Revues sélectionnées : 
Ophthalmology, JAMA Ophthalmology, IOVS, Progress in Retinal and Eye Research, Current Opinion in Ophthalmology, Survey of Ophthalmology, Journal of Cataract and Refractive Surgery, American Journal of Ophthalmology, British Journal of Ophthalmology, Retina, Cornea, Nature, Lancet, NEJM, Science.

Monitoring de l’adalimumab dans les uvéites non infectieuses

 

Les études VISUAL 1 et 2, publiées en 2016, montraient la nette supériorité de l’adjonction d’adalimumab (un anticorps anti-TNFɑ humanisé) par voie sous-cutanée, versus placebo, à la la corticothérapie conventionnelle chez des patients atteints d’uvéite non-infectieuse chronique (UNIC) actives (VISUAL 1) ou quiescentes (VISUAL 2). Ces études ont eu un impact absolument majeur sur la prise en charge de ces pathologies.
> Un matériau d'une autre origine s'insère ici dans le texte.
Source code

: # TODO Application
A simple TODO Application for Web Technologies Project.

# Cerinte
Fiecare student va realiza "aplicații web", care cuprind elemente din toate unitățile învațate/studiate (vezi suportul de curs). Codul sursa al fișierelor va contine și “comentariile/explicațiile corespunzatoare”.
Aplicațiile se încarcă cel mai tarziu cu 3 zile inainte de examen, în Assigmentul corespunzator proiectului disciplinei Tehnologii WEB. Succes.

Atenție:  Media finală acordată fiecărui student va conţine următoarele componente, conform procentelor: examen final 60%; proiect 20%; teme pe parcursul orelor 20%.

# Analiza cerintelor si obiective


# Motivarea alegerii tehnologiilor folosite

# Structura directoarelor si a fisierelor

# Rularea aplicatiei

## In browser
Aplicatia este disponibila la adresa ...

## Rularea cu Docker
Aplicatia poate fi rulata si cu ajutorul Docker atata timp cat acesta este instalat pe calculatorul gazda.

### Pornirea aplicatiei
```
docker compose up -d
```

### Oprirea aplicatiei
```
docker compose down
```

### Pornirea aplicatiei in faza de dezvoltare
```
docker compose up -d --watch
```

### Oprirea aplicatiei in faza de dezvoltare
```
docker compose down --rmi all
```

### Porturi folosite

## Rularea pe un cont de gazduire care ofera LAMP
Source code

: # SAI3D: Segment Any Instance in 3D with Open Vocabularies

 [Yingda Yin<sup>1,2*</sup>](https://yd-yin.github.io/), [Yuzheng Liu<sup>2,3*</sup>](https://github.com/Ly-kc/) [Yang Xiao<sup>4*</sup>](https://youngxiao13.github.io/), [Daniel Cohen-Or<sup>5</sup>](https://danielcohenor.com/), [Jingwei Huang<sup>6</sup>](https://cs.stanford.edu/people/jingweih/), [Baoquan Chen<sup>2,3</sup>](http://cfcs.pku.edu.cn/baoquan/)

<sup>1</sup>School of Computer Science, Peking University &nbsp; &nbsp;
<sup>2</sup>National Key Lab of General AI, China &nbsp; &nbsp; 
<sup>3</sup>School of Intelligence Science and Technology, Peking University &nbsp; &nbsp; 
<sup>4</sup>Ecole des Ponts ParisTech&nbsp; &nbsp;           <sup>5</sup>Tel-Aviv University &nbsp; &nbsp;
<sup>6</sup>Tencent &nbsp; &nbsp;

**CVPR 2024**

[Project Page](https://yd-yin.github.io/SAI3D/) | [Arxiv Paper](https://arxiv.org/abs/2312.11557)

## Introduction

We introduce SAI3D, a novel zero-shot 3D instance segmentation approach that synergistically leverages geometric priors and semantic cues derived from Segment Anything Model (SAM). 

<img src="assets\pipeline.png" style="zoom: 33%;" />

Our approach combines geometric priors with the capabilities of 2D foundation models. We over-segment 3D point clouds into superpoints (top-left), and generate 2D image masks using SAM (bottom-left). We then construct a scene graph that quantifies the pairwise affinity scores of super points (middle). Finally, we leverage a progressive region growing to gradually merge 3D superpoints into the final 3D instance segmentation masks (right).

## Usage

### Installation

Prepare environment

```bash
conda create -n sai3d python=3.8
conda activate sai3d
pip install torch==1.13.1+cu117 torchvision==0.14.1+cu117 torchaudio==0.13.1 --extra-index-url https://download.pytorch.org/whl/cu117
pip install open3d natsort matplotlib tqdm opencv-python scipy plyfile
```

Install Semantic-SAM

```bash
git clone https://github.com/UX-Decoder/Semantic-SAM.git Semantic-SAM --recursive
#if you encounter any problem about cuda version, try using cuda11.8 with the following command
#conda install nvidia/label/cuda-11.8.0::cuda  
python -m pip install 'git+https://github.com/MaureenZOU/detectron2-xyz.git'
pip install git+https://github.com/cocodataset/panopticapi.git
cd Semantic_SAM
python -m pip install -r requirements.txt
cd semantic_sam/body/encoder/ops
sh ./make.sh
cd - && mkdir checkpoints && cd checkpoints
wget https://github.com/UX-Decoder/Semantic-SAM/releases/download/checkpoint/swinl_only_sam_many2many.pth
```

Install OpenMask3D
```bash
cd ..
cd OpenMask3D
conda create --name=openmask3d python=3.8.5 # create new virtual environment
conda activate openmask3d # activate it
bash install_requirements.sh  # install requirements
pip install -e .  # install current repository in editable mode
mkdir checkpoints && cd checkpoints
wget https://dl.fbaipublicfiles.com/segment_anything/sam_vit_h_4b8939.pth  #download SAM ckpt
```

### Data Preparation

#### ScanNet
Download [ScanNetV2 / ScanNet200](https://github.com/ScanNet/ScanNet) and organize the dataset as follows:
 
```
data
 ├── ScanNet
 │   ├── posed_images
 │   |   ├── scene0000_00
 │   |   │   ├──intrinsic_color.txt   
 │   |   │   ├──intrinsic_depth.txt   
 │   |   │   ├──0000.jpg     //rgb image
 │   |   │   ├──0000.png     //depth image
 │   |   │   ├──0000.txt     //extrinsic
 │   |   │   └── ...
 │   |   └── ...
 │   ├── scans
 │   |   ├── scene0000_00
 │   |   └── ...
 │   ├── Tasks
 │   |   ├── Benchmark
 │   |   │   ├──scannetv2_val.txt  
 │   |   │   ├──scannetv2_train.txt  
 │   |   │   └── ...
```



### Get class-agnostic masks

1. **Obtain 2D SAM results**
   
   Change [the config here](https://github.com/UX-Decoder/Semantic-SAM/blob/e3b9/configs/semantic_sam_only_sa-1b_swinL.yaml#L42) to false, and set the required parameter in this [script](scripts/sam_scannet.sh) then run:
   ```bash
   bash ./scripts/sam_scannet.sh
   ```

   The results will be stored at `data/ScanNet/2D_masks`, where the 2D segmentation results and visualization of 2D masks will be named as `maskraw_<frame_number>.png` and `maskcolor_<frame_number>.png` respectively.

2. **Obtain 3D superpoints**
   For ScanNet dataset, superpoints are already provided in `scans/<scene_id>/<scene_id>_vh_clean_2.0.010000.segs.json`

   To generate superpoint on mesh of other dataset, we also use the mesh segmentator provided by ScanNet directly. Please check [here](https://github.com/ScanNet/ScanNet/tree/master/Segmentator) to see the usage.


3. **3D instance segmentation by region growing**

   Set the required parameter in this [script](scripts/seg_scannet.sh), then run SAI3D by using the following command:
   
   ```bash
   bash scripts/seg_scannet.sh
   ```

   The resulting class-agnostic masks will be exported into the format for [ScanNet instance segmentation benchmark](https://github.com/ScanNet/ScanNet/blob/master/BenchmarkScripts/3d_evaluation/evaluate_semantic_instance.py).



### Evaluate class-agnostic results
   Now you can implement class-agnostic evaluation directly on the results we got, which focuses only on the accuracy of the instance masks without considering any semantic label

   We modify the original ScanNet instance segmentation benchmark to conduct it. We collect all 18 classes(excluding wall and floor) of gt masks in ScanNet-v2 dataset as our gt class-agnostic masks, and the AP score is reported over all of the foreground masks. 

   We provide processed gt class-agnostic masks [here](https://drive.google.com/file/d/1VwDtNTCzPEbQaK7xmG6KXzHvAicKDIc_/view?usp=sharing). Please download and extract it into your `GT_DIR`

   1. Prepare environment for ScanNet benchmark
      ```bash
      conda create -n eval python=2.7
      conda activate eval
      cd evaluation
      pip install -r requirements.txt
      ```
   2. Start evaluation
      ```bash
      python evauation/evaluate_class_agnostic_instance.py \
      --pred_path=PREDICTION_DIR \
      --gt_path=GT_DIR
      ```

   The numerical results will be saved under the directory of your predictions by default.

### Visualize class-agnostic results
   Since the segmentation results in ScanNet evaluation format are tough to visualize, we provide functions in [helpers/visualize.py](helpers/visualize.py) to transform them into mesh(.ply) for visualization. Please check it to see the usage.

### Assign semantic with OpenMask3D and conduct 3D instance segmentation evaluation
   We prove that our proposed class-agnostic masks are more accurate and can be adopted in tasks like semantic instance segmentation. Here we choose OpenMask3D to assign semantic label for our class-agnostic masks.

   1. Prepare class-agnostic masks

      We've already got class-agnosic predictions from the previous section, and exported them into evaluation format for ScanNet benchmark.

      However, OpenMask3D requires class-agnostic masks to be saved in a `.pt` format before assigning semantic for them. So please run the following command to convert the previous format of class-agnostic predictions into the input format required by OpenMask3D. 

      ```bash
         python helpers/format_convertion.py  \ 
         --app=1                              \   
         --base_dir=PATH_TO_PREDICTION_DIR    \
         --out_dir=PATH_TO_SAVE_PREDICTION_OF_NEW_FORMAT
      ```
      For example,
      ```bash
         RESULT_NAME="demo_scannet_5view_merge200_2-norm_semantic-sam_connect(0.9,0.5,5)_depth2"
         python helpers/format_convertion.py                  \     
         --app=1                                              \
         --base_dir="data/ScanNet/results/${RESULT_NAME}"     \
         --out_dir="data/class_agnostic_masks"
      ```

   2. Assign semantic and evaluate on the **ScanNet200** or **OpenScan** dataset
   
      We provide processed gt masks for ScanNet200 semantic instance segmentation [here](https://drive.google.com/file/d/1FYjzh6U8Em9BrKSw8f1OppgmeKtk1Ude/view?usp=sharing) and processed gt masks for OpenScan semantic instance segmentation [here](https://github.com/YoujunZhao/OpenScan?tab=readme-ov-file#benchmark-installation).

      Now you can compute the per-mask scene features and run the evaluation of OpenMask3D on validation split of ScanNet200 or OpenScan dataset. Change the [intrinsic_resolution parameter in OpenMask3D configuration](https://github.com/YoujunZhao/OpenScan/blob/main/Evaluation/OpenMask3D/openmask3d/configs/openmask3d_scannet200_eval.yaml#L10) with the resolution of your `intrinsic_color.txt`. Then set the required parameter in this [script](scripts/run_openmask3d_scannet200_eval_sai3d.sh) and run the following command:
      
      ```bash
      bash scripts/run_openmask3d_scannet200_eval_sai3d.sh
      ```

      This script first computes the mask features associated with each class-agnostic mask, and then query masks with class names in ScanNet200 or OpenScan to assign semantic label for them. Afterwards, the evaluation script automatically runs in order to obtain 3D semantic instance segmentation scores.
Les quelques années d’expérience qui se sont écoulées depuis ont permis aux cliniciens de mieux comprendre les causes d’échec des traitements, et de mettre en place des stratégies pour les contourner. 
Parmi ces dernières, le monitoring thérapeutique est l’une des options les plus élégantes. Il consiste, en l’occurrence, à doser la concentration plasmatique de l’adalimumab (CPA), et à rechercher de façon concomitante des anticorps dirigés contre ce médicament (anticorps anti-adalimumab, ou AAA). Cette pratique est largement adoptée dans d’autres spécialités ayant recours aux anticorps anti-TNFɑ, telle que la gastro-entérologie ou la rhumatologie.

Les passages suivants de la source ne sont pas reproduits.